I've been writing about preparing to deal with malware incidents all this month. Managing or controlling the publicity aspects is trickier than it may appear. Sony pulled a master stroke in getting its legal team to threaten action against journalists who continued to exploit the tittle-tattle disclosed in the Sony Pictures Entertainment breach five years ago - but that's not a universally applicable approach. Travelex did well to get basic, static web pages published quickly, plus a talking-heads video explanation/apology by the CEO ... but ask their retail customers whether they feel 'informed', while the promised restoration of services is patently taking longer than anyone (except perhaps the cybercrims behind the attack) wants.
Blend in the compliance aspects as well for good measure. I suspect British Airways and Marriott International, for instance, would have much preferred to take their corporal punishment under GDPR in private, rather than baring their bottoms on News At Ten.
There's a fine line between their being directly blamed for causing the incidents, and being blamed for failing to prevent them - a line which Public Relations teams might do well to consider. The real culprits here are the cunning VXers, hackers and cybercrims, rather than their targets. Defending all points at once is undoubtedly much tougher than exploiting one or more vulnerabilities. It's not a fair fight! Too bad: that's how it is ... but maybe it wouldn't hurt to explain that.
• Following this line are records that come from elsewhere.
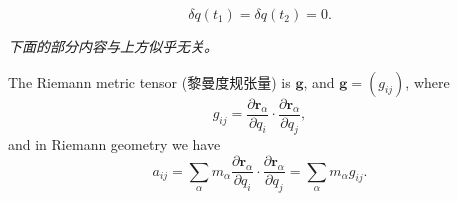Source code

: \[\delta q(t_1) = \delta q(t_2) = 0.\]

\emph{下面的部分内容与上方似乎无关。}

The Riemann metric tensor (黎曼度规张量) is \(\mathbf{g}\), and
\(\mathbf{g} = (g_{ij})\), where
\[g_{ij} = \dfrac{\partial \boldsymbol{r}_\alpha}{\partial q_i} \cdot \dfrac{\partial \boldsymbol{r}_\alpha}{\partial q_j},\]
and in Riemann geometry we have
\[a_{ij} = \sum_{\alpha} m_\alpha \dfrac{\partial \boldsymbol{r}_\alpha}{\partial q_i} \cdot \dfrac{\partial \boldsymbol{r}_\alpha}{\partial q_j} = \sum_{\alpha} m_\alpha g_{ij}.\]
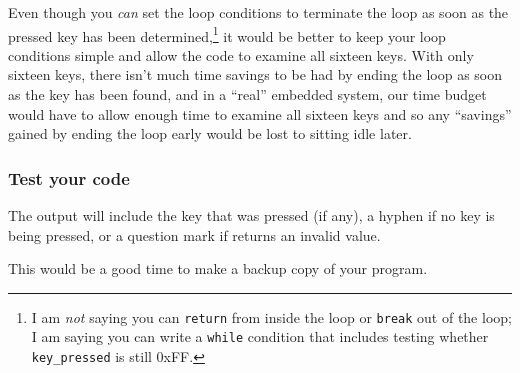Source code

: Even though you \textit{can} set the loop conditions to terminate the loop as soon as the pressed key has been determined,\footnote{
    I am \textit{not} saying you can \lstinline{return} from inside the loop or \lstinline{break} out of the loop;
    I am saying you can write a \lstinline{while} condition that includes testing whether \lstinline{key_pressed} is still 0xFF.
} it would be better to keep your loop conditions simple and allow the code to examine all sixteen keys.
With only sixteen keys, there isn't much time savings to be had by ending the loop as soon as the key has been found,
and in a ``real'' embedded system, our time budget would have to allow enough time to examine all sixteen keys and so any ``savings'' gained by ending the loop early would be lost to sitting idle later.

\subsubsection*{Test your code}

\begin{description}
\end{description}
The output will include the key that was pressed (if any), a hyphen if no key is being pressed, or a question mark if  returns an invalid value.

\vspace{1cm}

This would be a good time to make a backup copy of your program.


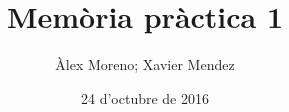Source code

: \documentclass[catalan,parskip=half*,oneside,hidelinks]{scrreprt}
\begin{document}
\title{Memòria pràctica 1}
\date{24 d'octubre de 2016}
\author{Àlex Moreno; Xavier Mendez}

\maketitle

\tableofcontents
\clearpage



\end{document}

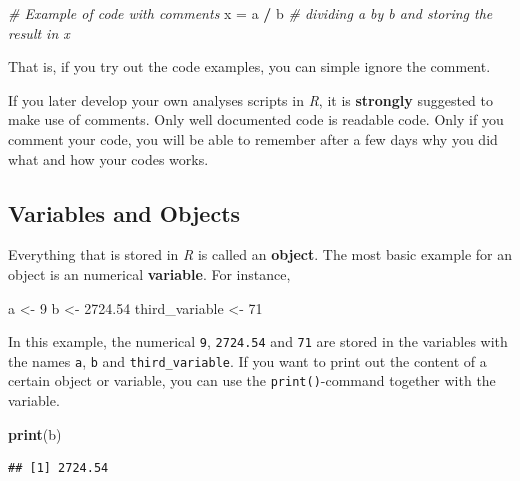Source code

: \documentclass[
]{scrartcl}
\makeatletter
\newenvironment{Shaded}{\begin{snugshade}}{\end{snugshade}}
\newcommand{\CommentTok}[1]{\textcolor[rgb]{0.56,0.35,0.01}{\textit{#1}}}
\newcommand{\DecValTok}[1]{\textcolor[rgb]{0.00,0.00,0.81}{#1}}
\newcommand{\FloatTok}[1]{\textcolor[rgb]{0.00,0.00,0.81}{#1}}
\newcommand{\FunctionTok}[1]{\textcolor[rgb]{0.13,0.29,0.53}{\textbf{#1}}}
\newcommand{\NormalTok}[1]{#1}
\newcommand{\OtherTok}[1]{\textcolor[rgb]{0.56,0.35,0.01}{#1}}
\newcommand{\SpecialCharTok}[1]{\textcolor[rgb]{0.81,0.36,0.00}{\textbf{#1}}}
\newenvironment{kframe}{%
\medskip{}
\setlength{\fboxsep}{.8em}
 \def\at@end@of@kframe{}%
 \ifinner\ifhmode%
  \def\at@end@of@kframe{\end{minipage}}%
  \begin{minipage}{\columnwidth}%
 \fi\fi%
 \def\FrameCommand##1{\hskip\@totalleftmargin \hskip-\fboxsep
 \colorbox{shadecolor}{##1}\hskip-\fboxsep
     \hskip-\linewidth \hskip-\@totalleftmargin \hskip\columnwidth}%
 \MakeFramed {\advance\hsize-\width
   \@totalleftmargin\z@ \linewidth\hsize
   \@setminipage}}%
 {\par\unskip\endMakeFramed%
 \at@end@of@kframe}
\newenvironment{rmdblock}[1]
  {
  \begin{itemize}
  \renewcommand{\labelitemi}{
    \raisebox{-.7\height}[0pt][0pt]{
      {\setkeys{Gin}{width=3em,keepaspectratio}\texttt{[image: images/\#1]}}
    }
  }
  \setlength{\fboxsep}{1em}
  \begin{kframe}
  \item
  }
  {
  \end{kframe}
  \end{itemize}
  }
\newenvironment{important}
    {\begin{rmdblock}{hint}}
    {\end{rmdblock}}
\makeatother
\begin{document}
\begin{Shaded}
\begin{Highlighting}[]
\CommentTok{\# Example of code with comments}
\NormalTok{x }\OtherTok{=}\NormalTok{ a }\SpecialCharTok{/}\NormalTok{ b       }\CommentTok{\# dividing a by b and storing the result in x}
\end{Highlighting}
\end{Shaded}

That is, if you try out the code examples, you can simple ignore the comment.

\begin{important}
If you later develop your own analyses scripts in \emph{R}, it is
\textbf{strongly} suggested to make use of comments. Only well
documented code is readable code. Only if you comment your code, you
will be able to remember after a few days why you did what and how your
codes works.
\end{important}

\subsection{Variables and Objects}\label{variables-and-objects}

Everything that is stored in \emph{R} is called an \textbf{object}. The most basic example for an object is an numerical \textbf{variable}. For instance,

\begin{Shaded}
\begin{Highlighting}[]
\NormalTok{a }\OtherTok{\textless{}{-}} \DecValTok{9}
\NormalTok{b }\OtherTok{\textless{}{-}} \FloatTok{2724.54}
\NormalTok{third\_variable }\OtherTok{\textless{}{-}} \DecValTok{71}
\end{Highlighting}
\end{Shaded}

In this example, the numerical \texttt{9}, \texttt{2724.54} and \texttt{71} are stored in the variables with the names \texttt{a}, \texttt{b} and \texttt{third\_variable}.
If you want to print out the content of a certain object or variable, you can use the \texttt{print()}-command together with the variable.

\begin{Shaded}
\begin{Highlighting}[]
\FunctionTok{print}\NormalTok{(b)}
\end{Highlighting}
\end{Shaded}

\begin{verbatim}
## [1] 2724.54
\end{verbatim}
\end{document}
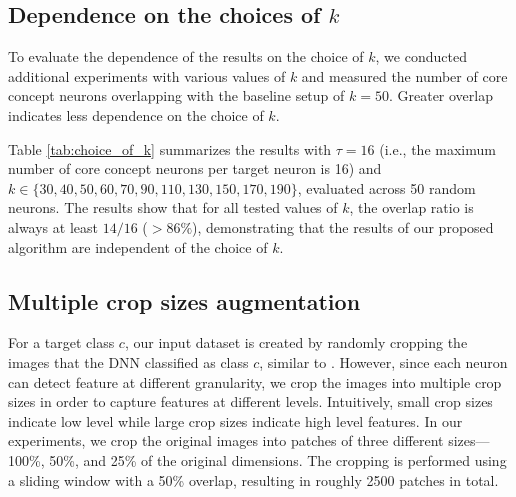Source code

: \subsection{{Dependence on the choices of $k$}}
\label{sec:choice_of_k}
{To evaluate the dependence of the results on the choice of $k$, we conducted additional experiments with various values of $k$ and measured the number of core concept neurons overlapping with the baseline setup of $k=50$. Greater overlap indicates less dependence on the choice of $k$.}

{Table \ref{tab:choice_of_k} summarizes the results with $\tau = 16$ (i.e., the maximum number of core concept neurons per target neuron is 16) and $k \in \{30, 40, 50, 60, 70, 90, 110, 130, 150, 170, 190\}$, evaluated across 50 random neurons. The results show that for all tested values of $k$, the overlap ratio is always at least $14/16$ ($>86\%$), demonstrating that the results of our proposed algorithm are independent of the choice of $k$.}

\begin{table}[t]
\caption{{The overlap of sets of core concept neurons of different $k$ compared to the baseline $k=50$}}
\label{tab:choice_of_k}
\begin{center}\renewcommand{\arraystretch}{1.2}
\end{center}
\end{table}

\subsection{Multiple crop sizes augmentation}
\label{sec:multi_crop_sizes}
For a target class $c$, our input dataset is created by randomly cropping the images that the DNN classified as class $c$, similar to \citet{CRAFT}. However, since each neuron can detect feature at different granularity, we crop the images into multiple crop sizes in order to capture features at different levels. Intuitively, small crop sizes indicate low level while large crop sizes indicate high level features. 
{In our experiments, we crop the original images into patches of three different sizes— 100\%, 50\%, and 25\% of the original dimensions. The cropping is performed using a sliding window with a 50\% overlap, resulting in roughly 2500 patches in total.}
By the way, the issues multiply when you take into account the wide range of people and organizations who want to know and/or should be kept informed. Take employees, for instance: when the screens go dark in any IT-enabled organization, workers are left wandering and wondering. What can management say to explain the situation and reassure people? How can they even get their calming messages out if the comms are down? Same thing with suppliers, customers, partners, owners and authorities. This is where preparing for serious malware incidents makes good business sense. It sure beats leaving them all wandering and wondering!
(Some) IT, comms and information services are bound to degrade in and following an incident, but it takes deliberate effort to ensure they degrade gracefully, with dignity, rather than collapsing into a blubbering, smouldering heap.
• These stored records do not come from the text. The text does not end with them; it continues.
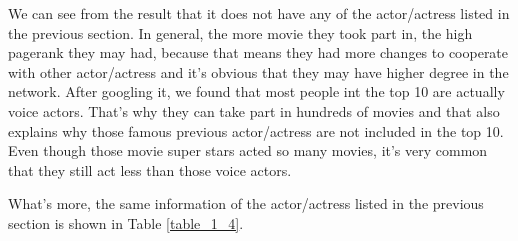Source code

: \documentclass[11pt]{article}
\begin{document}
\begin{table}
\center
\caption{Top 10 highest pagerank score actor/actress}
\label{table_1_3}
\end{table}

We can see from the result that it does not have any of the actor/actress listed in the previous section. In general, the more movie they took part in, the high pagerank they may had, because that means they had more changes to cooperate with other actor/actress and it's obvious that they may have higher degree in the network. After googling it, we found that most people int the top 10 are actually voice actors. That's why they can take part in hundreds of movies and that also explains why those famous previous actor/actress are not included in the top 10. Even though those movie super stars acted so many movies, it's very common that they still act less than those voice actors.

What's more, the same information of the actor/actress listed in the previous section is shown in Table \ref{table_1_4}.

\begin{table}[h]
\center
\caption{The same information table for previous actor/actress}
\label{table_1_4}
\end{table}
\end{document}
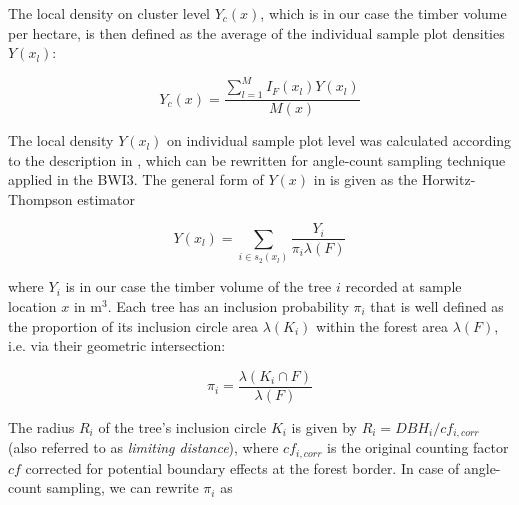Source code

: The local density on cluster level $Y_{c}(x)$, which is in our case the timber volume per hectare, is then defined as the average of the individual sample plot densities $Y(x_l)$:

\begin{equation}\label{eq:locdens_clust}
Y_{c}(x) = \frac{\sum_{l=1}^{M} I_{F}(x_{l}) Y(x_l)}{M(x)}
\end{equation}

The local density $Y(x_l)$ on individual sample plot level was calculated according to the description in \citet{mandallaz2008}, which can be rewritten for angle-count sampling technique applied in the BWI3. The general form of $Y(x)$ in \citet{mandallaz2008} is given as the Horwitz-Thompson estimator 


\begin{equation}\label{eq:locdens_plot}
Y(x_l)=\sum_{i \in s_{2}(x_l)}\frac{Y_i}{\pi_{i}\lambda(F)}
\end{equation}

\noindent where $Y_i$ is in our case the timber volume of the tree $i$ recorded at sample location $x$ in m$^3$. Each tree has an inclusion probability $\pi_{i}$ that is well defined as the proportion of its inclusion circle area $\lambda(K_i)$ within the forest area $\lambda(F)$, i.e. via their geometric intersection:

%

\begin{equation}\label{locdens_plot_1}
\pi_{i} = \frac{\lambda(K_i \cap F)}{\lambda(F)}
\end{equation}

The radius $R_i$ of the tree's inclusion circle $K_i$ is given by $R_i = DBH_{i}/cf_{i,corr}$ (also referred to as \textit{limiting distance}), where $cf_{i,corr}$ is the original counting factor $cf$ corrected for potential boundary effects at the forest border. In case of angle-count sampling, we can rewrite $\pi_{i}$ as

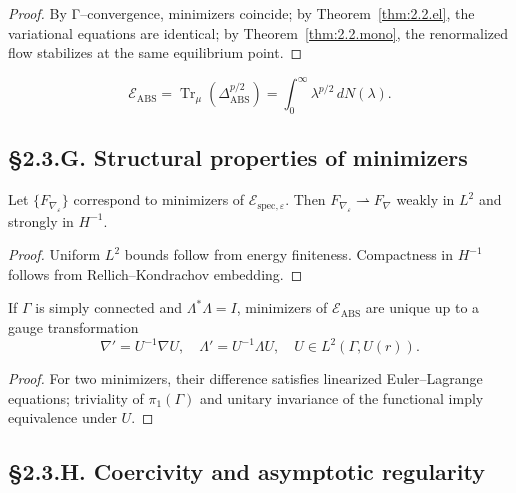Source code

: \begin{proof}
By Γ–convergence, minimizers coincide; by Theorem~\ref{thm:2.2.el}, the variational equations are identical; by Theorem~\ref{thm:2.2.mono}, the renormalized flow stabilizes at the same equilibrium point.
\end{proof}

\begin{corollary}
\[
\mathcal{E}_{\mathrm{ABS}}
 = \operatorname{Tr}_\mu(\Delta_{\mathrm{ABS}}^{p/2})
 = \int_0^\infty \lambda^{p/2}\, dN(\lambda).
\]
\end{corollary}

\subsection*{§2.3.G. Structural properties of minimizers}

\begin{lemma}\label{lem:2.3.curv}
Let $\{F_{\nabla_\varepsilon}\}$ correspond to minimizers of $\mathcal{E}_{\mathrm{spec},\varepsilon}$.  
Then $F_{\nabla_\varepsilon}\rightharpoonup F_\nabla$ weakly in $L^2$ and strongly in $H^{-1}$.
\end{lemma}

\begin{proof}
Uniform $L^2$ bounds follow from energy finiteness.  
Compactness in $H^{-1}$ follows from Rellich–Kondrachov embedding.
\end{proof}

\begin{theorem}\label{thm:2.3.gauge}
If $\Gamma$ is simply connected and $\Lambda^\ast\Lambda=I$, minimizers of $\mathcal{E}_{\mathrm{ABS}}$ are unique up to a gauge transformation
\[
\nabla' = U^{-1}\nabla U,
\quad
\Lambda' = U^{-1}\Lambda U,
\quad
U\in L^2(\Gamma,U(r)).
\]
\end{theorem}

\begin{proof}
For two minimizers, their difference satisfies linearized Euler–Lagrange equations; triviality of $\pi_1(\Gamma)$ and unitary invariance of the functional imply equivalence under $U$.
\end{proof}

\subsection*{§2.3.H. Coercivity and asymptotic regularity}

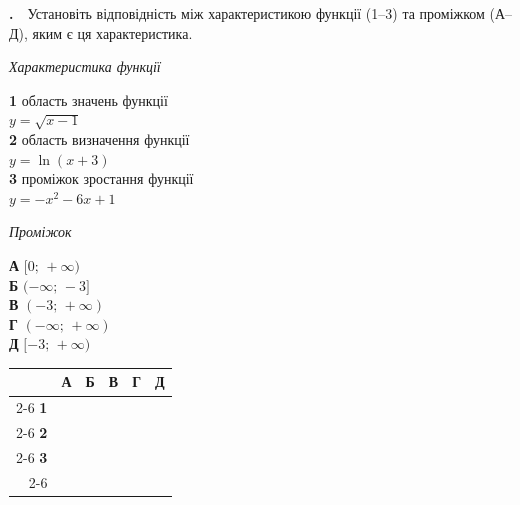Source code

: \documentclass[12pt]{article}
\newcommand{\matchingGrid}{%
    \begingroup
    \renewcommand{\arraystretch}{1.15}
    \setlength{\tabcolsep}{4pt}
    \footnotesize
    \begin{tabular}{r|c|c|c|c|c|}
         \multicolumn{1}{c}{} & \multicolumn{1}{c}{\textbf{А}} & \multicolumn{1}{c}{\textbf{Б}} & \multicolumn{1}{c}{\textbf{В}} & \multicolumn{1}{c}{\textbf{Г}} & \multicolumn{1}{c}{\textbf{Д}} \\ \cline{2-6}
         \textbf{1} & \phantom{X} & \phantom{X} & \phantom{X} & \phantom{X} & \phantom{X} \\ \cline{2-6}
         \textbf{2} & & & & & \\ \cline{2-6}
         \textbf{3} & & & & & \\ \cline{2-6}
    \end{tabular}
    \endgroup
}
\newcounter{zad}
\newcommand{\zadtask}[1]{\stepcounter{zad}\noindent\textbf{\thezad.}\ \ #1\par\vspace{0.2cm}}
\begin{document}
\zadtask{Установіть відповідність між характеристикою функції (1--3) та проміжком (А--Д), яким є ця характеристика.

\vspace{0.2cm}
\noindent
\begin{minipage}[t]{0.45\textwidth}
\textit{Характеристика функції}\par\vspace{0.15cm}
\textbf{1} \quad область значень функції\\ $y = \sqrt{x-1}$\\[0.25cm]
\textbf{2} \quad область визначення функції \\$y = \ln(x+3)$\\[0.25cm]
\textbf{3} \quad проміжок зростання функції\\ $y = -x^2 - 6x + 1$
\end{minipage}
\hfill
\begin{minipage}[t]{0.3\textwidth}
\textit{Проміжок}\par\vspace{0.15cm}
\textbf{А} \quad $[0;\, +\infty)$\\[0.15cm]
\textbf{Б} \quad $(-\infty;\, -3]$\\[0.15cm]
\textbf{В} \quad $(-3;\, +\infty)$\\[0.15cm]
\textbf{Г} \quad $(-\infty;\, +\infty)$\\[0.15cm]
\textbf{Д} \quad $[-3;\, +\infty)$
\end{minipage}
\hfill
\begin{minipage}[t]{0.2\textwidth}
\vspace{0.4cm}
\begin{flushright}\matchingGrid\end{flushright}
\end{minipage}
}
\end{document}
Meanwhile, deep down in the engine room, are the IT pros frantically running in circles tearing their remaining hair out, or systematically following a tried and tested process for halting the incident, maintaining resilient services, restoring others and gathering the forensic evidence that might one day be necessary to prosecute the offenders? Again, preparation is key, especially when "time is of the essence" (which is always!).
If the lights go out before anyone has thought to get a torch, good luck with your fumbling.